§ What is expected: Give every entry again precisely as it appears.

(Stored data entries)

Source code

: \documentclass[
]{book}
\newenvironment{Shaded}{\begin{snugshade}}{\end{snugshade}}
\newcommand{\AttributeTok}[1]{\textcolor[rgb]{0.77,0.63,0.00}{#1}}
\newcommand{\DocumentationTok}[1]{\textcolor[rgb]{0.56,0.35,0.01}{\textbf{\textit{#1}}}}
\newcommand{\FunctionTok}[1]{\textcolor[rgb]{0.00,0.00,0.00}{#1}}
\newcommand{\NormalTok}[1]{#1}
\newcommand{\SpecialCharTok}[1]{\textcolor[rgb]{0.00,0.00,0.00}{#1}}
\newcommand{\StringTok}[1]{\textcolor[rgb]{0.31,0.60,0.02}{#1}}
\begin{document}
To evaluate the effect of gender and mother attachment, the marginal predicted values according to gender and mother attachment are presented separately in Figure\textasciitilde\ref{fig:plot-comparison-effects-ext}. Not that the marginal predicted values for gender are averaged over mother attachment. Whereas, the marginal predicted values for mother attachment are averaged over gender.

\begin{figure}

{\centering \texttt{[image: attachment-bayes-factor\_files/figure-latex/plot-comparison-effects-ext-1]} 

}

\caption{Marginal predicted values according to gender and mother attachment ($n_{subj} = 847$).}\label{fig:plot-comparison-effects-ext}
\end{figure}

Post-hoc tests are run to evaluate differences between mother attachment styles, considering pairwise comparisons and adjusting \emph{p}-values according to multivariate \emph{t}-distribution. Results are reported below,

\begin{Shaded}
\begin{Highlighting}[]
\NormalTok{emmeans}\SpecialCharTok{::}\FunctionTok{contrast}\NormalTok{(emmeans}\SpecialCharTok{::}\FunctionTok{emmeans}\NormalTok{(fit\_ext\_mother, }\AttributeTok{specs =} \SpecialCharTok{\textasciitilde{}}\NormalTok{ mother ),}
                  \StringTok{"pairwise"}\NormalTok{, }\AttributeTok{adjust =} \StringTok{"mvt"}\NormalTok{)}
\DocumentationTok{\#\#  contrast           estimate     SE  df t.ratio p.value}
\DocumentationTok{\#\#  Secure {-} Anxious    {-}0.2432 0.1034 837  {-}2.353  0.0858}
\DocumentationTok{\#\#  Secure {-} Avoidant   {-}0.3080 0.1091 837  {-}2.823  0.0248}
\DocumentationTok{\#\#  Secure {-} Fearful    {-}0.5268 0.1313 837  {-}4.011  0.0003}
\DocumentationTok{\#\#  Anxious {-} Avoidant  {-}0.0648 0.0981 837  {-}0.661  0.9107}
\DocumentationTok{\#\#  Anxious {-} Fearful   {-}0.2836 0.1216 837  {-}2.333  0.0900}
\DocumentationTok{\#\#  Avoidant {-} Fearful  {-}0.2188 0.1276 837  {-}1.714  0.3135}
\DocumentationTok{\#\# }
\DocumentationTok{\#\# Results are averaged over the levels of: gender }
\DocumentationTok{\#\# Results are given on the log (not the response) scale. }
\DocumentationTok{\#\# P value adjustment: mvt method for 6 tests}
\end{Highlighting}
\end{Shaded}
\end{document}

§ Response box:
Source code

: \documentclass[
]{book}
\newenvironment{Shaded}{\begin{snugshade}}{\end{snugshade}}
\newcommand{\AttributeTok}[1]{\textcolor[rgb]{0.77,0.63,0.00}{#1}}
\newcommand{\DocumentationTok}[1]{\textcolor[rgb]{0.56,0.35,0.01}{\textbf{\textit{#1}}}}
\newcommand{\FunctionTok}[1]{\textcolor[rgb]{0.00,0.00,0.00}{#1}}
\newcommand{\NormalTok}[1]{#1}
\newcommand{\SpecialCharTok}[1]{\textcolor[rgb]{0.00,0.00,0.00}{#1}}
\newcommand{\StringTok}[1]{\textcolor[rgb]{0.31,0.60,0.02}{#1}}
\begin{document}
To evaluate the effect of gender and mother attachment, the marginal predicted values according to gender and mother attachment are presented separately in Figure\textasciitilde\ref{fig:plot-comparison-effects-ext}. Not that the marginal predicted values for gender are averaged over mother attachment. Whereas, the marginal predicted values for mother attachment are averaged over gender.

\begin{figure}

{\centering \texttt{[image: attachment-bayes-factor\_files/figure-latex/plot-comparison-effects-ext-1]} 

}

\caption{Marginal predicted values according to gender and mother attachment ($n_{subj} = 847$).}\label{fig:plot-comparison-effects-ext}
\end{figure}

Post-hoc tests are run to evaluate differences between mother attachment styles, considering pairwise comparisons and adjusting \emph{p}-values according to multivariate \emph{t}-distribution. Results are reported below,

\begin{Shaded}
\begin{Highlighting}[]
\NormalTok{emmeans}\SpecialCharTok{::}\FunctionTok{contrast}\NormalTok{(emmeans}\SpecialCharTok{::}\FunctionTok{emmeans}\NormalTok{(fit\_ext\_mother, }\AttributeTok{specs =} \SpecialCharTok{\textasciitilde{}}\NormalTok{ mother ),}
                  \StringTok{"pairwise"}\NormalTok{, }\AttributeTok{adjust =} \StringTok{"mvt"}\NormalTok{)}
\DocumentationTok{\#\#  contrast           estimate     SE  df t.ratio p.value}
\DocumentationTok{\#\#  Secure {-} Anxious    {-}0.2432 0.1034 837  {-}2.353  0.0858}
\DocumentationTok{\#\#  Secure {-} Avoidant   {-}0.3080 0.1091 837  {-}2.823  0.0248}
\DocumentationTok{\#\#  Secure {-} Fearful    {-}0.5268 0.1313 837  {-}4.011  0.0003}
\DocumentationTok{\#\#  Anxious {-} Avoidant  {-}0.0648 0.0981 837  {-}0.661  0.9107}
\DocumentationTok{\#\#  Anxious {-} Fearful   {-}0.2836 0.1216 837  {-}2.333  0.0900}
\DocumentationTok{\#\#  Avoidant {-} Fearful  {-}0.2188 0.1276 837  {-}1.714  0.3135}
\DocumentationTok{\#\# }
\DocumentationTok{\#\# Results are averaged over the levels of: gender }
\DocumentationTok{\#\# Results are given on the log (not the response) scale. }
\DocumentationTok{\#\# P value adjustment: mvt method for 6 tests}
\end{Highlighting}
\end{Shaded}
\end{document}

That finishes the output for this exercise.